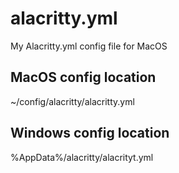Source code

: # alacritty.yml
My Alacritty.yml config file for MacOS

## MacOS config location
~/config/alacritty/alacritty.yml

## Windows config location
%AppData%/alacritty/alacrityt.yml
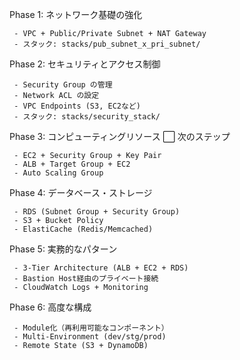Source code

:    Phase 1: ネットワーク基礎の強化

     - VPC + Public/Private Subnet + NAT Gateway
     - スタック: stacks/pub_subnet_x_pri_subnet/

   Phase 2: セキュリティとアクセス制御

     - Security Group の管理
     - Network ACL の設定
     - VPC Endpoints (S3, EC2など)
     - スタック: stacks/security_stack/

   Phase 3: コンピューティングリソース ⬜ 次のステップ

     - EC2 + Security Group + Key Pair
     - ALB + Target Group + EC2
     - Auto Scaling Group

   Phase 4: データベース・ストレージ

     - RDS (Subnet Group + Security Group)
     - S3 + Bucket Policy
     - ElastiCache (Redis/Memcached)

   Phase 5: 実務的なパターン

     - 3-Tier Architecture (ALB + EC2 + RDS)
     - Bastion Host経由のプライベート接続
     - CloudWatch Logs + Monitoring

   Phase 6: 高度な構成

     - Module化（再利用可能なコンポーネント）
     - Multi-Environment (dev/stg/prod)
     - Remote State (S3 + DynamoDB)
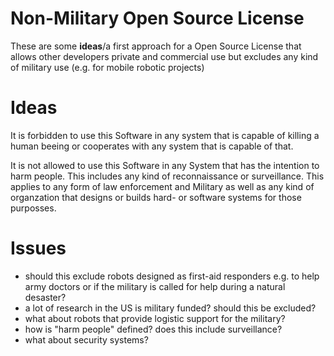 # Non-Military Open Source License
These are some **ideas**/a first approach for a Open Source License that allows other developers private and commercial use but excludes any kind of military use (e.g. for mobile robotic projects)

# Ideas

It is forbidden to use this Software in any system that is capable of killing a human beeing or cooperates with any system that is capable of that.

It is not allowed to use this Software in any System that has the intention to harm people. This includes any kind of reconnaissance or surveillance. This applies to any form of law enforcement and Military as well as any kind of organzation that designs or builds hard- or software systems for those purposses.

# Issues

 - should this exclude robots designed as first-aid responders e.g. to help army doctors or if the military is called for help during a natural desaster?
 - a lot of research in the US is military funded? should this be excluded?
 - what about robots that provide logistic support for the military?
 - how is "harm people" defined? does this include surveillance?
 - what about security systems?
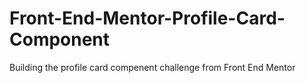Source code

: # Front-End-Mentor-Profile-Card-Component
 Building the profile card compenent challenge from Front End Mentor
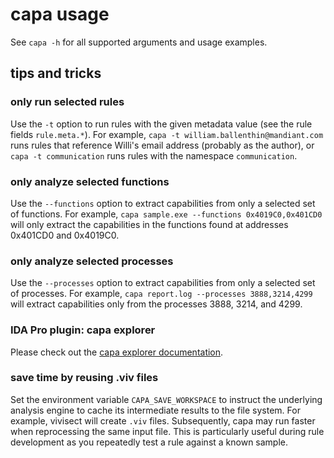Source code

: # capa usage

See `capa -h` for all supported arguments and usage examples.

## tips and tricks

### only run selected rules
Use the `-t` option to run rules with the given metadata value (see the rule fields `rule.meta.*`).
For example, `capa -t william.ballenthin@mandiant.com` runs rules that reference Willi's email address (probably as the author), or
`capa -t communication` runs rules with the namespace `communication`.

### only analyze selected functions
Use the `--functions` option to extract capabilities from only a selected set of functions.
For example, `capa sample.exe --functions 0x4019C0,0x401CD0` will only extract the capabilities in the functions found at
addresses 0x401CD0 and 0x4019C0.

### only analyze selected processes
Use the `--processes` option to extract capabilities from only a selected set of processes.
For example, `capa report.log --processes 3888,3214,4299` will extract capabilities only from the processes 3888, 3214, and 4299.

### IDA Pro plugin: capa explorer
Please check out the [capa explorer documentation](/capa/ida/plugin/README.md).

### save time by reusing .viv files
Set the environment variable `CAPA_SAVE_WORKSPACE` to instruct the underlying analysis engine to 
cache its intermediate results to the file system. For example, vivisect will create `.viv` files.
Subsequently, capa may run faster when reprocessing the same input file.
This is particularly useful during rule development as you repeatedly test a rule against a known sample.

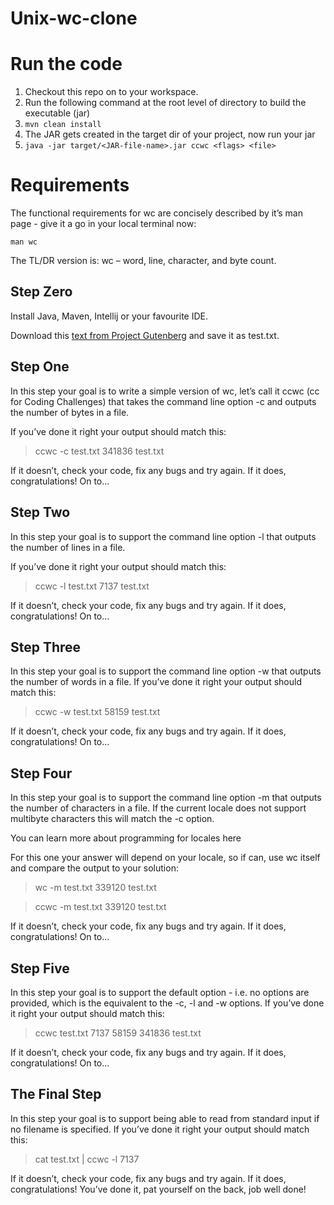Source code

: # Unix-wc-clone
# Run the code

1. Checkout this repo on to your workspace. 
2. Run the following command at the root level of directory to build the executable (jar)
3. `mvn clean install`
4. The JAR gets created in the target dir of your project, now run your jar
5. `java -jar target/<JAR-file-name>.jar ccwc <flags> <file>`

# Requirements
The functional requirements for wc are concisely described by it’s man page - give it a go in your local terminal now:

`man wc`

The TL/DR version is: wc – word, line, character, and byte count.

## Step Zero
Install Java, Maven, Intellij or your favourite IDE.

Download  this [text from Project Gutenberg](https://www.gutenberg.org/cache/epub/132/pg132.txt) and save it as test.txt.

## Step One
In this step your goal is to write a simple version of wc, let’s call it ccwc (cc for Coding Challenges) that takes the command line option -c and outputs the number of bytes in a file.

If you’ve done it right your output should match this:

>ccwc -c test.txt
341836 test.txt

If it doesn’t, check your code, fix any bugs and try again. If it does, congratulations! On to…

## Step Two
In this step your goal is to support the command line option -l that outputs the number of lines in a file.

If you’ve done it right your output should match this:

>ccwc -l test.txt
7137 test.txt

If it doesn’t, check your code, fix any bugs and try again. If it does, congratulations! On to…

## Step Three
In this step your goal is to support the command line option -w that outputs the number of words in a file. If you’ve done it right your output should match this:

>ccwc -w test.txt
58159 test.txt

If it doesn’t, check your code, fix any bugs and try again. If it does, congratulations! On to…

## Step Four
In this step your goal is to support the command line option -m that outputs the number of characters in a file. If the current locale does not support multibyte characters this will match the -c option.

You can learn more about programming for locales here

For this one your answer will depend on your locale, so if can, use wc itself and compare the output to your solution:

>wc -m test.txt
339120 test.txt

>ccwc -m test.txt
339120 test.txt

If it doesn’t, check your code, fix any bugs and try again. If it does, congratulations! On to…

## Step Five
In this step your goal is to support the default option - i.e. no options are provided, which is the equivalent to the -c, -l and -w options. If you’ve done it right your output should match this:

>ccwc test.txt
7137   58159  341836 test.txt

If it doesn’t, check your code, fix any bugs and try again. If it does, congratulations! On to…

## The Final Step
In this step your goal is to support being able to read from standard input if no filename is specified. If you’ve done it right your output should match this:

>cat test.txt | ccwc -l
7137

If it doesn’t, check your code, fix any bugs and try again. If it does, congratulations! You’ve done it, pat yourself on the back, job well done!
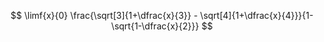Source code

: $$ \limf{x}{0} \frac{\sqrt[3]{1+\dfrac{x}{3}} - \sqrt[4]{1+\dfrac{x}{4}}}{1-\sqrt{1-\dfrac{x}{2}}} $$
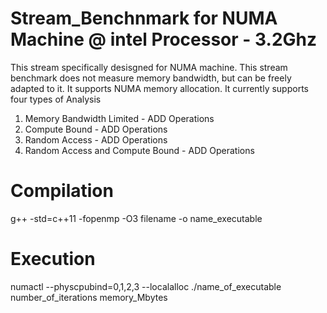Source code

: # Stream_Benchnmark for NUMA Machine @ intel Processor - 3.2Ghz
This stream specifically desisgned for NUMA machine. This stream benchmark does not measure memory bandwidth, but can be freely adapted to it. It supports NUMA memory allocation. It currently supports four types of Analysis

1. Memory Bandwidth Limited - ADD Operations
2. Compute Bound - ADD Operations
3. Random Access - ADD Operations
4. Random Access and Compute Bound - ADD Operations

# Compilation
g++ -std=c++11 -fopenmp -O3 filename -o name_executable

# Execution 
numactl --physcpubind=0,1,2,3 --localalloc ./name_of_executable  number_of_iterations  memory_Mbytes
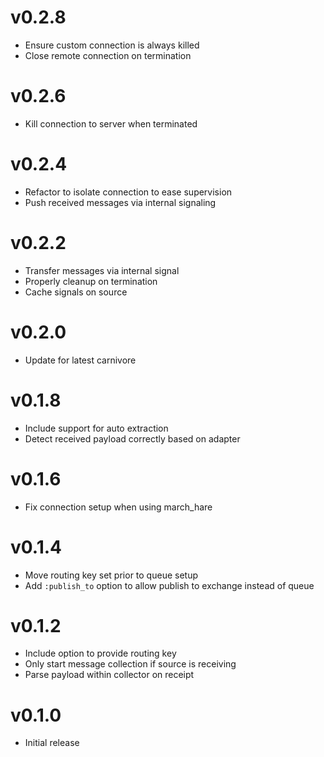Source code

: # v0.2.8
* Ensure custom connection is always killed
* Close remote connection on termination

# v0.2.6
* Kill connection to server when terminated

# v0.2.4
* Refactor to isolate connection to ease supervision
* Push received messages via internal signaling

# v0.2.2
* Transfer messages via internal signal
* Properly cleanup on termination
* Cache signals on source

# v0.2.0
* Update for latest carnivore

# v0.1.8
* Include support for auto extraction
* Detect received payload correctly based on adapter

# v0.1.6
* Fix connection setup when using march_hare

# v0.1.4
* Move routing key set prior to queue setup
* Add `:publish_to` option to allow publish to exchange instead of queue

# v0.1.2
* Include option to provide routing key
* Only start message collection if source is receiving
* Parse payload within collector on receipt

# v0.1.0
* Initial release

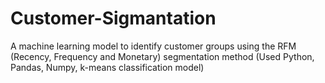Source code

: # Customer-Sigmantation
A machine learning model to identify customer groups using the RFM (Recency, Frequency and Monetary) segmentation method 
(Used Python, Pandas, Numpy, k-means classification model)
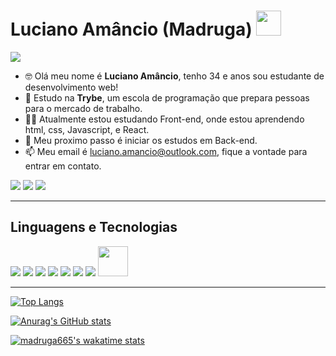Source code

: # Luciano Amâncio (**Madruga**) <img src="https://media.giphy.com/media/hvRJCLFzcasrR4ia7z/giphy.gif" width="40px">
![](https://komarev.com/ghpvc/?username=madruga665&color=fd418d)

- 🤓️ Olá meu nome é **Luciano Amâncio**, tenho 34 e anos sou estudante de desenvolvimento web!
- 💚️ Estudo na **Trybe**, um escola de programação que prepara pessoas para o mercado de trabalho.
- 👨‍💻️ Atualmente estou estudando Front-end, onde estou aprendendo html, css, Javascript, e React.
- 🌝️ Meu proximo passo é iniciar os estudos em Back-end.
- 📫 Meu email é luciano.amancio@outlook.com, fique a vontade para entrar em contato.

[<img src="https://img.shields.io/badge/linkedin-%230077B5.svg?&style=for-the-badge&logo=linkedin&logoColor=white" />](https://www.linkedin.com/in/luciano-amâncio/) 
[<img src="https://img.shields.io/badge/instagram-%23E4405F.svg?&style=for-the-badge&logo=instagram&logoColor=white">](https://www.instagram.com/madruga665/) [<img src="https://img.shields.io/badge/portifolio-%237159?&style=for-the-badge&logo=github">](https://madruga665.github.io/)

---

## **Linguagens e Tecnologias**

<div aling="left">
  <img src="https://img.icons8.com/color/48/000000/git.png"/>
  <img src="https://img.icons8.com/fluent/48/000000/github.png"/>
  <img src="https://img.icons8.com/color/48/000000/html-5--v1.png"/>
  <img src="https://img.icons8.com/color/48/000000/css3.png"/>
  <img src="https://img.icons8.com/color/48/000000/javascript.png"/>
  <img src="https://img.icons8.com/color/48/000000/react-native.png"/>
  <img src="https://img.icons8.com/color/48/000000/redux.png"/>
  <img width="48" height="48" src="https://tailwindcss.com/_next/static/media/tailwindcss-mark.cb8046c163f77190406dfbf4dec89848.svg"/>
</div>

---

[![Top Langs](https://github-readme-stats.vercel.app/api/top-langs/?username=madruga665&theme=radical)](https://github.com/anuraghazra/github-readme-stats) 

[![Anurag's GitHub stats](https://github-readme-stats.vercel.app/api?username=madruga665&show_icons=true&theme=radical)](https://github.com/anuraghazra/github-readme-stats)

[![madruga665's wakatime stats](https://github-readme-stats.vercel.app/api/wakatime?username=madruga665&theme=radical)](https://github.com/anuraghazra/github-readme-stats)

• **PROBLEM DESCRIPTION**: All that is needed is the number of lines in the listing holding the word "functions".

• **ANSWER SECTION**: 3